Can the people who build homes in Nashville afford to buy them?

by Rod Williams - Most could not. The income of the average carpenter household would support purchase of only 39.9% of the Nashville homes considered starter home. This standard for determining  affordability is based on something developed by American Enterprise Institute called "the carpenter index." Here the index is explained: 
The Carpenter Index starts with average carpenter wages at the metro level, which is around $48,000. It then assumes a household income that totals 150% of the carpenter’s wage, which is roughly the national average. This yields a typical total carpenter household income of $72,000. A common rule of thumb is that, to be considered affordable, a household should purchase a house no more than three times household income. The typical carpenter household could then afford a home of up to $216,000.  To complete the index, it is determined what percentage of starter homes would $216,000 purchase.
If you plug in the average carpenter wage for the Metro Nashville area and the range of prices of a starter home in Nashville area and do the calculation you come up with the carpenter index for Nashville which is currently 39.9%

Starter homes may be a new homes or an existing home. It is considered a starter home if it would typically be the first home one buys. This excludes those homes generally sold to people who are selling an existing home and taking the equity to purchase a more expensive home. A Carpenter Index of 50% or greater is considered affordable since the average carpenter household is able to purchase the median entry-level home. The lower the index is, the more unaffordable a metro area becomes. 

This of course is a rough calculation but provides insight as to the affordability of Nashville area homes. This does not tell you what that home may be like. If two metro areas both had a Carpenter Index of 50, in one metro area the home could be twice the size of what is a starter home in another metro area. This only looks at affordability not how much house you can get for your money. 
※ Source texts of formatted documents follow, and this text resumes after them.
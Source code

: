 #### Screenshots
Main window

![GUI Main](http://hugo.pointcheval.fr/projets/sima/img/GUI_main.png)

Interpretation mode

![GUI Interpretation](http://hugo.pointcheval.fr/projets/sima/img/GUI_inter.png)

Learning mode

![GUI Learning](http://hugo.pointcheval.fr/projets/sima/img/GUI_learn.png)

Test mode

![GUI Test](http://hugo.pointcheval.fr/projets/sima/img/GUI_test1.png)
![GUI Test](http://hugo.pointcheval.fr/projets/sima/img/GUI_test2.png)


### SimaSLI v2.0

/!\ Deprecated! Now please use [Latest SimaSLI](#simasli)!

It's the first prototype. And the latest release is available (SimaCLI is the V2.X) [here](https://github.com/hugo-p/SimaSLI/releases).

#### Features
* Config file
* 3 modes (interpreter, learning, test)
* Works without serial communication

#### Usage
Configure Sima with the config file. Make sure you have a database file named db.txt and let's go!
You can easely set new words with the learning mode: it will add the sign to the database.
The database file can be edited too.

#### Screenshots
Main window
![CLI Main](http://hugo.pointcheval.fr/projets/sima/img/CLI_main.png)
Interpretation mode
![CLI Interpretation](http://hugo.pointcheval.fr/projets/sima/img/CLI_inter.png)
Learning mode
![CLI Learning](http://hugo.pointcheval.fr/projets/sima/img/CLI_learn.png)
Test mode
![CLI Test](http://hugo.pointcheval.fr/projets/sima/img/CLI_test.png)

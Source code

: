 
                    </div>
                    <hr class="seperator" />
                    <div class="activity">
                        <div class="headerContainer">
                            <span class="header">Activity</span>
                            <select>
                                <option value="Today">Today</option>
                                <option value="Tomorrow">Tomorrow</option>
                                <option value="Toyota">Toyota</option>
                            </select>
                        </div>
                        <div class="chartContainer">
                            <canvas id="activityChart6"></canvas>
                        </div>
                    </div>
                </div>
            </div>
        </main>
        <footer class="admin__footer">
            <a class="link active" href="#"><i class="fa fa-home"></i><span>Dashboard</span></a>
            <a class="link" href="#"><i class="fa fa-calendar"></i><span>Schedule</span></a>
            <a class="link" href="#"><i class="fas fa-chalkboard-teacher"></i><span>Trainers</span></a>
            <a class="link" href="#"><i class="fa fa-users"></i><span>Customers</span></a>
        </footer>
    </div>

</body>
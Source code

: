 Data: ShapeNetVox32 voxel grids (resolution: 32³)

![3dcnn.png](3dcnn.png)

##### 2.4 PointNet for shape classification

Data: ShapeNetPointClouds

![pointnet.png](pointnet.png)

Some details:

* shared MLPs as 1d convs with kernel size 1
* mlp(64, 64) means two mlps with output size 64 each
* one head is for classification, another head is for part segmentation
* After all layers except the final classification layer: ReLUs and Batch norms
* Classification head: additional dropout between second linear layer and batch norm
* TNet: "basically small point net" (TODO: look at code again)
Also, the metro area is usually a multi-county area so for the 13-county metro Nashville area the carpenter may have to consider a home in Burns or Watertown or Bethpage. That is not unrealistic.  Housing near the center of a popular metro area is expected to be more expensive than those in the suburbs. To expect that everyone can afford a house within the city limits or even the largest county of the area is not realistic. Many working people are willing to move to a suburb of Nashville to buy their first home and some prefer it.  Also, not all work is centered in downtown Nashville.  

Of course, the assumptions may not hold for everyone either. This assumes the carpenters income is 66% of the household income. That is based on an average but if the carpenters spouse makes more than the carpenter then that household could afford more house. Also, in a metro area like Nashville, there are a lot of service workers who often make less than the wage of a carpenter. They would have fewer options. And, this does not address the lack of affordability of housing for low-income people. Despite these caveats, I think this is a useful way to look at affordability. 

How does Nashville stack up to other cities?
In San Diego the index is only 6% meaning a carpenter household could only afford to buy 6% of the starter homes.
In Pittsburg the index is 100% meaning a carpenter household could afford to buy 100% of the starter homes.
Austin Texas, 17%
Knoxville, 75.6%
Atlanta, 80.1%

How has Nashville fared over time? We have become less affordable.  Here is the index calculations for Nashville since 2012 when the index was created:
2012, 76.5%; 20013, 72.3%; 2014, 68.6%; 2015, 68.8%; 2016, 58.8%; 2017, 50.2%; 2018, 43.7% and 2019, 39.9%.

What causes lack of affordability? The report examines the causes of the loss of affordability which is essentially supply and demand but factors that impact those factors are policies that reduce supply such as single-family zoning and other land use restrictions and easy credit which inflates prices.